For Starz to adapt Diana Gabaldon’s books like this is nothing short of legendary. These books are by no degree small. They’re chunky reads. Book one (Outlander) has 652 pages with book two being a bit longer as 752 pages in length. Starz have created an accurate more or less page for page adaptation. I take my hat off to them. The Outlander Series has incorporated numerous genres. It’s an anthology of science fiction, history, romance, period drama and fantasy. I’ve only read the first book but after doing so, and watching both seasons available, Outlander can be taken as a feminist text, books and show alike due to the abundance of strong female characters. This is a genre-blending cinematic cocktail that is riddled with state-of-the-art landscapes, great acting performances and excellent storytelling. General opinion says that season two is just as faithful to book two as season one was to book one.
The show has made excellent actors out of Balfe and Heughan who play Claire and Jamie.
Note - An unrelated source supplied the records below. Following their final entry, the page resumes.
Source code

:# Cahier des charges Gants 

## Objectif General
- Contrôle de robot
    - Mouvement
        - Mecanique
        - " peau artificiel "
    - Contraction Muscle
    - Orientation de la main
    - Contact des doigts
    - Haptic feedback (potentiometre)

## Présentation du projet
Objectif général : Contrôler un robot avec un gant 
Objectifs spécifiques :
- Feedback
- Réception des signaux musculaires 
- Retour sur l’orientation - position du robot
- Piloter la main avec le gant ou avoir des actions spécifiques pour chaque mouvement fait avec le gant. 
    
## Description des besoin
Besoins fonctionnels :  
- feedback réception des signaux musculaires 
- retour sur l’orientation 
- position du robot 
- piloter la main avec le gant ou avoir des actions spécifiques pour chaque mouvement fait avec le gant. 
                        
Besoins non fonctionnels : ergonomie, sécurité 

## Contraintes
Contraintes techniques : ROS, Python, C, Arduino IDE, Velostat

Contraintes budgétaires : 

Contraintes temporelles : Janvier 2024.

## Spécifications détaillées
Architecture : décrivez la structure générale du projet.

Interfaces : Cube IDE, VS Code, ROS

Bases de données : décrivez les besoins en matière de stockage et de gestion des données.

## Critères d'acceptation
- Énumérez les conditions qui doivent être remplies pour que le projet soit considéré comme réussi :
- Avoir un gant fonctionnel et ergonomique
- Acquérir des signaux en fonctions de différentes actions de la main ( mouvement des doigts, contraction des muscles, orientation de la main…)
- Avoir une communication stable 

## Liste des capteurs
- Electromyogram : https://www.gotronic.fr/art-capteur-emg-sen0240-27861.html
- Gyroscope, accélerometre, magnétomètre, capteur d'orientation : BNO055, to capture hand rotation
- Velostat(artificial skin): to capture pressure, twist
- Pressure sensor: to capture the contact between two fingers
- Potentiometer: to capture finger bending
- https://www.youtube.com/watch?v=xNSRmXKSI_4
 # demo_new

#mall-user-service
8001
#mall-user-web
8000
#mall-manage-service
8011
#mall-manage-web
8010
Claire Randall is a British Second World War nurse who falls through time at The Stones (Craigh na Dun) from post-World War Two Scotland to 18th Century Scotland. Then we have Sam Heughan who plays the gallant Jamie Fraser, the clansman who meets her in his time and rescues her from the sociopath Black Randal (Tobias Menzies) who is a doppelgänger of Claire’s 20th Century husband Frank Randall. The knowing of both Frank and Black Jack causes all kinds of time conundrums in season two. Problems that are very much akin to fading images on a photograph in Robert Zemekis’ Back To The Future, except we’ve traded the Enchantment Under The Sea Dance for the class rules and cultural conventions of the French court.
Tobias Menzies (Game Of Thrones) is quality as both Frank and Black Jack. He was an already established character and the whole fanbase’s hate for him has only increased, this season. I don’t think there’s anybody who even loves to hate him. He’s no Joffery or Cersei. Menzies, with Heughan and Balfe in addition to an excellent supporting cast, made season one a variation of different types of stories from time travel to historical epic to war story. Claire’s devotion to Jamie is heartwarming and admirable but it doesn’t come without a cost. Jamie has to tolerate Claire’s 20th century feminist ideologies and this clashes with the 18th century cultural and social Scottish norms, much to the annoyance of our Sassenach lady. Claire does what Claire wants to do and this irks Jamie to no end when she won’t follow his orders. But that doesn’t mean he won’t go to the ends of the earth and back to defend her honour. Not to forget to mention Jamie being raped by Black Jack last season in Wentworth Prison so Claire wouldn’t have to be. In both seasons one and two, there are so many “what the fuck” moments, but the most notable was in the last episode.
Season two is split into two halves. The first half is set in France playing politics in the polite society of the French court with Claire picking up the nickname La Dame Blanche which translates as The White Lady but for the show it was The White Witch. A woman with intelligence is basically a witch regardless if you’re in Scotland or France. The scenes in France were the best because it truly showed the more elegant side to Outlander. The first half of the season was truly a period drama and Balfe killed every scene she was in. She was born to the genre and she fits the period dresses really well. Watching the scenes in the French court was like something out of Poldark or even Downton Abbey. It was excellent to see Claire and Jamie’s relationship develop since she knows how the Jacobite Rebellion ends. They clash many times and their outlooks on stopping this rebellion before it happens are ideologically different.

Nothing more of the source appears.